Directions:
Repeat the lines from the line with "the appropriate locations:</span></span>" to the line with "和 Intel 处理器驱动程序和固件</span><span" in the listing below, keeping both end lines and adding nothing.

= = =

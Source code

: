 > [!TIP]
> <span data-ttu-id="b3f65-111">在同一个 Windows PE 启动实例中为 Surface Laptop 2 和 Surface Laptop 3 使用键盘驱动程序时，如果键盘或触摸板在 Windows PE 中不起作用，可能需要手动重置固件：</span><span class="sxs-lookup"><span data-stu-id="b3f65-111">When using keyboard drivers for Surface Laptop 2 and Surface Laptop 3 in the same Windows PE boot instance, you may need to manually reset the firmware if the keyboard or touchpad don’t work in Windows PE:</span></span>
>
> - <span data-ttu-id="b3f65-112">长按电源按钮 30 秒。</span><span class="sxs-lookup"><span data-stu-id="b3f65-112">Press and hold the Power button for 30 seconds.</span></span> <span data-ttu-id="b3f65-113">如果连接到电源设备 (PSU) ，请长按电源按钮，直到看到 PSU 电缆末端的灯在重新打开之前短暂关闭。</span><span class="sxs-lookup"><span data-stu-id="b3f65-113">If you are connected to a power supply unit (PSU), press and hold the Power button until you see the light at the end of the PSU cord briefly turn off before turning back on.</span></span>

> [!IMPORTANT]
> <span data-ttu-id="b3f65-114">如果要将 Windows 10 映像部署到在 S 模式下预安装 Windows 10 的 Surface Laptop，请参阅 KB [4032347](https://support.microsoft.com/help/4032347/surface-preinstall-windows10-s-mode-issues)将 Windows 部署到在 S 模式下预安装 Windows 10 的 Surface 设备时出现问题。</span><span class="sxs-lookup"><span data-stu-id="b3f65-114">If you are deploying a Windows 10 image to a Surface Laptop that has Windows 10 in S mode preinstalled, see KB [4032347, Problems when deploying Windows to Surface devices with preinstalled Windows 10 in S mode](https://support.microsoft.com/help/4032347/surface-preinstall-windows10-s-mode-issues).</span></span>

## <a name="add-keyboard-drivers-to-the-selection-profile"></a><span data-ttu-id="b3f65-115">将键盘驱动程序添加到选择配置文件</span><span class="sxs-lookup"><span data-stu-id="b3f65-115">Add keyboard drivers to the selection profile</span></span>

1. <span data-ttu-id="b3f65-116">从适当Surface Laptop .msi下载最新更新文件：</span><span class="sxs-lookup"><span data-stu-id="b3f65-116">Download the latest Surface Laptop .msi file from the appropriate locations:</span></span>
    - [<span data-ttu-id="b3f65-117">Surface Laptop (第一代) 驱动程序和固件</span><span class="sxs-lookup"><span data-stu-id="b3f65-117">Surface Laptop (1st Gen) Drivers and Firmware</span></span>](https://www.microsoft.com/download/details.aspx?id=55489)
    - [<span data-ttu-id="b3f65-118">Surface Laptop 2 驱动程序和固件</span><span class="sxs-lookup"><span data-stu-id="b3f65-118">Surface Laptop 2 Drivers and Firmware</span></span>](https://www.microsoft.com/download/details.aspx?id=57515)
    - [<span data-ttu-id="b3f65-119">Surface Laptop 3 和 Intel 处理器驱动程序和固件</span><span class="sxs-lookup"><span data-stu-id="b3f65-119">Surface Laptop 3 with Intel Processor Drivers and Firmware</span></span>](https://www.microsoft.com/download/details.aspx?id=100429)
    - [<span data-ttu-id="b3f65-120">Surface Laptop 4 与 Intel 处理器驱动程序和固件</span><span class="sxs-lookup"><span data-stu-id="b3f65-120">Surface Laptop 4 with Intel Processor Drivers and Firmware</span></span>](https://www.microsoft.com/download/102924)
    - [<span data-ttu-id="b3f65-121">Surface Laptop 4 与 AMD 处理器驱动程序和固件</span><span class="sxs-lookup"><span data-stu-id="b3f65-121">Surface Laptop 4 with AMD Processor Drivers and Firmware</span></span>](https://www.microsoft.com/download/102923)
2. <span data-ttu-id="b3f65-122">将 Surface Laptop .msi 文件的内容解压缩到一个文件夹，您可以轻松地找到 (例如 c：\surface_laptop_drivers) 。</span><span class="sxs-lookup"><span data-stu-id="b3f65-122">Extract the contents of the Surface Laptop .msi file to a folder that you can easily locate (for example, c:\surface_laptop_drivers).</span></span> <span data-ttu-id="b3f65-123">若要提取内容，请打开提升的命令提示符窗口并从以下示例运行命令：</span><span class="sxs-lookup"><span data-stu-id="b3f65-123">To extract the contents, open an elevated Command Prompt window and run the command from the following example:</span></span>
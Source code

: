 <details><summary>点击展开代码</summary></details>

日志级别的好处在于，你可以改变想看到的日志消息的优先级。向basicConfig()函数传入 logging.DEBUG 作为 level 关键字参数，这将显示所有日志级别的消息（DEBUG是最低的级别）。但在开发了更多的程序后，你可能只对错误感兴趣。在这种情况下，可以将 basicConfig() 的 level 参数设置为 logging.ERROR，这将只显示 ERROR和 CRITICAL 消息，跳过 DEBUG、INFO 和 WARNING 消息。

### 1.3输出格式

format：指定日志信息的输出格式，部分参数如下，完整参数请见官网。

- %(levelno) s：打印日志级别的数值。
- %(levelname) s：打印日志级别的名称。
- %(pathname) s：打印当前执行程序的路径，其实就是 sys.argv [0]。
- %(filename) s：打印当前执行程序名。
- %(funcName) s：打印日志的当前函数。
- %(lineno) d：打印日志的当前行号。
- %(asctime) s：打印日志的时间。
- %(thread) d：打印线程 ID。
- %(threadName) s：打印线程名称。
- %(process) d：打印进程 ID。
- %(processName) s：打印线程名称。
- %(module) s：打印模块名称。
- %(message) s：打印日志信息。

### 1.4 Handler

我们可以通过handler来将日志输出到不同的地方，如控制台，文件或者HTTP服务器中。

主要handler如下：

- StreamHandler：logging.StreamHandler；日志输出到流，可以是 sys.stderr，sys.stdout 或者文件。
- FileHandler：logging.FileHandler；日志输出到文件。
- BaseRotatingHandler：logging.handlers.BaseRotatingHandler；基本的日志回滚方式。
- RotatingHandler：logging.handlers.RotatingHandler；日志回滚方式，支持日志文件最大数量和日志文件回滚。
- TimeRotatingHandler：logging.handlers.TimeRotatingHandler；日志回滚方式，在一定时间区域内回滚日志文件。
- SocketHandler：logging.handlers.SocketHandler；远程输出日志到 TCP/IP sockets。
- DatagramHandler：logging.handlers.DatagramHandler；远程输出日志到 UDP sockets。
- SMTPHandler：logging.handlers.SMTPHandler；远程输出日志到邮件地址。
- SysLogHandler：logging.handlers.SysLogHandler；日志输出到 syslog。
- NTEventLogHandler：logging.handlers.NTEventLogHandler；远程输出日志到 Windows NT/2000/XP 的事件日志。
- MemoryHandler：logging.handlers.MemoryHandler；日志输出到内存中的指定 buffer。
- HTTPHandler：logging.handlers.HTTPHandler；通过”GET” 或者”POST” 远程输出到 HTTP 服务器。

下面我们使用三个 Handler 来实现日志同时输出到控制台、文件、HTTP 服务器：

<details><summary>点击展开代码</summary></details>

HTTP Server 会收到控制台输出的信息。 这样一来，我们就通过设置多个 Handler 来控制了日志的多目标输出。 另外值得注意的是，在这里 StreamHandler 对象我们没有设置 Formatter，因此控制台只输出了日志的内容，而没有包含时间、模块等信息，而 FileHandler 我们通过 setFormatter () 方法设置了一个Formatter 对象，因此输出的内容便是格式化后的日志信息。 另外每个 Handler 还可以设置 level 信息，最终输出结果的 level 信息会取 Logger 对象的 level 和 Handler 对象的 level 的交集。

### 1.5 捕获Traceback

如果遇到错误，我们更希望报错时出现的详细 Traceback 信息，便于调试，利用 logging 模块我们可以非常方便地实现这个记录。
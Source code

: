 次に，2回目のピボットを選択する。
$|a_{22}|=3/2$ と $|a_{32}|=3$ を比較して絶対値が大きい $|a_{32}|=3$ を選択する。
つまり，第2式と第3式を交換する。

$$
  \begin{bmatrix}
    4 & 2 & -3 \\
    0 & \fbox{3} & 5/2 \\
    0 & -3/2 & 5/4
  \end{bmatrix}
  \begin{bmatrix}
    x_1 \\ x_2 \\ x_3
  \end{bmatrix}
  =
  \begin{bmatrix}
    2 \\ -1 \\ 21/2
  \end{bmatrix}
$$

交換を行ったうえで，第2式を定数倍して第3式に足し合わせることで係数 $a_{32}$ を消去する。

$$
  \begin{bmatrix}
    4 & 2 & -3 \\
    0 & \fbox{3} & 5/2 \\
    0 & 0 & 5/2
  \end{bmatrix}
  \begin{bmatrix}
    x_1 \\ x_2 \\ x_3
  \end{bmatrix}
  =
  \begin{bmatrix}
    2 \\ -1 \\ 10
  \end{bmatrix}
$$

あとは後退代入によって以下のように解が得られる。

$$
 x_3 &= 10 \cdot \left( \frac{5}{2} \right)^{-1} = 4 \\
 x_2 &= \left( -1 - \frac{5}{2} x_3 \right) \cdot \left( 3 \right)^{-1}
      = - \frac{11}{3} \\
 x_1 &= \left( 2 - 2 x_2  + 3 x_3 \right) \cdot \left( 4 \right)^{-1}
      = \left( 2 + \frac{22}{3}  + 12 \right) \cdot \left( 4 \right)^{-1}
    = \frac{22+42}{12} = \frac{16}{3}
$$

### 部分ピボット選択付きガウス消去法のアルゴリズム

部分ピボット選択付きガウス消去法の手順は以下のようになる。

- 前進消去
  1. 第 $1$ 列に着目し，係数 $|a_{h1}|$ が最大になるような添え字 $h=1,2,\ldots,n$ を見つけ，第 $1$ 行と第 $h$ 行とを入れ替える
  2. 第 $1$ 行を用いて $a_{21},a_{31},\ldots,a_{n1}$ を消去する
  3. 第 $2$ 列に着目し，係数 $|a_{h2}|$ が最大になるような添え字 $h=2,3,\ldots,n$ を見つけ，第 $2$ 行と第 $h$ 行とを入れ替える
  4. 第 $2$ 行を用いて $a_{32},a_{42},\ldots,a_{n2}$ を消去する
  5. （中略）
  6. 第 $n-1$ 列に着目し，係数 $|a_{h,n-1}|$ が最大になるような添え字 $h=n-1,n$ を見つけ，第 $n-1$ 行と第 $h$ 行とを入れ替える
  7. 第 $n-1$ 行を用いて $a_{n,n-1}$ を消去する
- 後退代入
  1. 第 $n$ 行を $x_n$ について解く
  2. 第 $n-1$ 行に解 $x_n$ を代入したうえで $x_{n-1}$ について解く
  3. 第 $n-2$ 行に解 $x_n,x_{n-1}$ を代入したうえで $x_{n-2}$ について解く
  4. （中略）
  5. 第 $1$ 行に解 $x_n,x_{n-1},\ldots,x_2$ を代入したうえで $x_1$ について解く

= = =

Answer box:
1. <span data-ttu-id="b3f65-116">从适当Surface Laptop .msi下载最新更新文件：</span><span class="sxs-lookup"><span data-stu-id="b3f65-116">Download the latest Surface Laptop .msi file from the appropriate locations:</span></span>
    - [<span data-ttu-id="b3f65-117">Surface Laptop (第一代) 驱动程序和固件</span><span class="sxs-lookup"><span data-stu-id="b3f65-117">Surface Laptop (1st Gen) Drivers and Firmware</span></span>](https://www.microsoft.com/download/details.aspx?id=55489)
    - [<span data-ttu-id="b3f65-118">Surface Laptop 2 驱动程序和固件</span><span class="sxs-lookup"><span data-stu-id="b3f65-118">Surface Laptop 2 Drivers and Firmware</span></span>](https://www.microsoft.com/download/details.aspx?id=57515)
    - [<span data-ttu-id="b3f65-119">Surface Laptop 3 和 Intel 处理器驱动程序和固件</span><span class="sxs-lookup"><span data-stu-id="b3f65-119">Surface Laptop 3 with Intel Processor Drivers and Firmware</span></span>](https://www.microsoft.com/download/details.aspx?id=100429)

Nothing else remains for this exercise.